(PROVIDED MATERIAL)

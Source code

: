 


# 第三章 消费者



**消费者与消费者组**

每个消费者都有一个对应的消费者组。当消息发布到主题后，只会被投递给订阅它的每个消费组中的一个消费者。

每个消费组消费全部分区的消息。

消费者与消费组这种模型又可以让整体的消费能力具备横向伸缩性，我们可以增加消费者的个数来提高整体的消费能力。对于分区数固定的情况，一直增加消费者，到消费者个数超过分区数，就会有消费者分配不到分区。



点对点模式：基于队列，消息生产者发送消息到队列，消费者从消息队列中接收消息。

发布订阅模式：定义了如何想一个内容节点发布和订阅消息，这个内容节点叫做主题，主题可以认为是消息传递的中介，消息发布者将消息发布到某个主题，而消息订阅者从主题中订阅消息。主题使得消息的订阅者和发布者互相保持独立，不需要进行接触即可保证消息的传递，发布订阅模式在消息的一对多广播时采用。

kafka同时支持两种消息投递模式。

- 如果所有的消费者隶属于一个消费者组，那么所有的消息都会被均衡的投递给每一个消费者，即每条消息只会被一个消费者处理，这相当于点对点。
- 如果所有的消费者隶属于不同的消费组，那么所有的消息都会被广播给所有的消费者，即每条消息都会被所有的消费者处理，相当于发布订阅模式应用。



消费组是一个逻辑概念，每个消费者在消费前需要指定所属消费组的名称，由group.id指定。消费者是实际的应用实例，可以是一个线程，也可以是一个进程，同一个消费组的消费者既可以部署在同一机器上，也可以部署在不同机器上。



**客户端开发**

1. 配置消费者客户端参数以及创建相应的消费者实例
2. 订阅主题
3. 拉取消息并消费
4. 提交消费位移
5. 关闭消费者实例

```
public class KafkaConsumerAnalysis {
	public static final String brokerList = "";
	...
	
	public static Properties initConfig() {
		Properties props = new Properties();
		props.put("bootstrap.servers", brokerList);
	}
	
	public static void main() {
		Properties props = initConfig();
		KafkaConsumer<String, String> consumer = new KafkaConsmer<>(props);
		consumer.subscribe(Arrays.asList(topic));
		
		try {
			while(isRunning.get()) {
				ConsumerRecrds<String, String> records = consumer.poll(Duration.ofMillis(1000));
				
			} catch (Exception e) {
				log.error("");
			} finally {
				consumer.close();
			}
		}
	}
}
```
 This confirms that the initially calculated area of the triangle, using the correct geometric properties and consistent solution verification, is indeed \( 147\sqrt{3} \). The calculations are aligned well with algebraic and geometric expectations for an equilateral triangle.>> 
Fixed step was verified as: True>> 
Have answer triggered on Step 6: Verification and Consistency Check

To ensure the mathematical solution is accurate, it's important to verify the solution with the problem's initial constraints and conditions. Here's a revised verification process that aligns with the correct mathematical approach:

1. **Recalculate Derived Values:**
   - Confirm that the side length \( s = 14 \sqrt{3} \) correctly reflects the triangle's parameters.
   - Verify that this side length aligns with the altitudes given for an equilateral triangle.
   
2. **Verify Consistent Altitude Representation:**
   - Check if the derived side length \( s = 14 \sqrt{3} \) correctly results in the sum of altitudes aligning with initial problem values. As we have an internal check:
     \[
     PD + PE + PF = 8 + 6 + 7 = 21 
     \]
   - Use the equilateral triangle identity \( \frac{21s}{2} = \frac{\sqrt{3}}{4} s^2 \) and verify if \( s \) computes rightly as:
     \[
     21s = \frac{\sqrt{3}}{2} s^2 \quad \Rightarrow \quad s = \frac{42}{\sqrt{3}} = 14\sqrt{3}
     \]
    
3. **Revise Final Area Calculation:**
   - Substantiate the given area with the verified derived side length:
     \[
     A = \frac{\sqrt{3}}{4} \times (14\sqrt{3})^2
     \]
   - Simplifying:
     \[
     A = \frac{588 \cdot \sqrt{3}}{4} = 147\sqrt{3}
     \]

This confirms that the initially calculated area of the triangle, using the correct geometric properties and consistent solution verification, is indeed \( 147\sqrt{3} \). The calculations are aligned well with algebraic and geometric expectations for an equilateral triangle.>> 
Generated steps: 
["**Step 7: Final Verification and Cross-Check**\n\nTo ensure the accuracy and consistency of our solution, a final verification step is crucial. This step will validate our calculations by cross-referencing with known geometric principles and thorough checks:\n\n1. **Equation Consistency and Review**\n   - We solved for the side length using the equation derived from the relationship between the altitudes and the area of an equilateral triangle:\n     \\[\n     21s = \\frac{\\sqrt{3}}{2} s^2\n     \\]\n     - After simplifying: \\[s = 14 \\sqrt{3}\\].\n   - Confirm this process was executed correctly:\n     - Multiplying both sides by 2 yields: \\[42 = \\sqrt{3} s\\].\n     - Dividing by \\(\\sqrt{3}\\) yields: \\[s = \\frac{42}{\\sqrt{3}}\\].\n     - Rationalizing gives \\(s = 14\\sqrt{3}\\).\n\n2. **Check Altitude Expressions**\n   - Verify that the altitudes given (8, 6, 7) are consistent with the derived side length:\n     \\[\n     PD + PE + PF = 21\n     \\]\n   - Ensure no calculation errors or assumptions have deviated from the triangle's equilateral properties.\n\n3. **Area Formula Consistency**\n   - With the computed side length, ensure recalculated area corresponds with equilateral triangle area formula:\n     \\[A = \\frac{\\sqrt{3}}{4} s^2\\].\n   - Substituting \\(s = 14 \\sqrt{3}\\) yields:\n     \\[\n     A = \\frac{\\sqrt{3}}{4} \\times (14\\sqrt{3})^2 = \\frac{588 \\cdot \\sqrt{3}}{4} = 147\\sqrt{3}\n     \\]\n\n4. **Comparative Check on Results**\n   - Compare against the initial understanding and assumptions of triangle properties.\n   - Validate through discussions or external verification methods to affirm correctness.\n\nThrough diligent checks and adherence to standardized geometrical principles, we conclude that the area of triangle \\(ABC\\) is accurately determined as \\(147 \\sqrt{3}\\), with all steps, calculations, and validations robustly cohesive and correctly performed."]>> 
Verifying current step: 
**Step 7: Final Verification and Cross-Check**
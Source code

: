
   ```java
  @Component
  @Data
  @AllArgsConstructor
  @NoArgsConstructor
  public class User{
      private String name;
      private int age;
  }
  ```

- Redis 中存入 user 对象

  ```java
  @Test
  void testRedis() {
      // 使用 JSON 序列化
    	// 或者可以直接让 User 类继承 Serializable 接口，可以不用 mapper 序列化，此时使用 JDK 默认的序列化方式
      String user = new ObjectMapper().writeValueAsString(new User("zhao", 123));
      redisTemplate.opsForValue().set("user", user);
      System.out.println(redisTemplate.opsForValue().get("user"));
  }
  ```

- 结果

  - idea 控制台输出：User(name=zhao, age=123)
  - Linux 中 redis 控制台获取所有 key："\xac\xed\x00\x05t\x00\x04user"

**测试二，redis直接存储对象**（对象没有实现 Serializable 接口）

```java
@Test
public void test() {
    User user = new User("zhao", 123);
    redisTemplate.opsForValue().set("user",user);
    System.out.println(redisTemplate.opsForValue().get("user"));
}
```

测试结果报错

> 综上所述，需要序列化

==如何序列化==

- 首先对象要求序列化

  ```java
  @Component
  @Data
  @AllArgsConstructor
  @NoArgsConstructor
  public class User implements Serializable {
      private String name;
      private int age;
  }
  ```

(End PROVIDED MATERIAL)

### EXERCISE INSTRUCTIONS:
Out of the data above, transcribe exactly and only the lines starting with the line that has "- Confirm that" and going on through the line that has "2. **Verify Consistent", both included.

### RESULT FOR THIS TASK:
   - Confirm that the side length \( s = 14 \sqrt{3} \) correctly reflects the triangle's parameters.
   - Verify that this side length aligns with the altitudes given for an equilateral triangle.
   
2. **Verify Consistent Altitude Representation:**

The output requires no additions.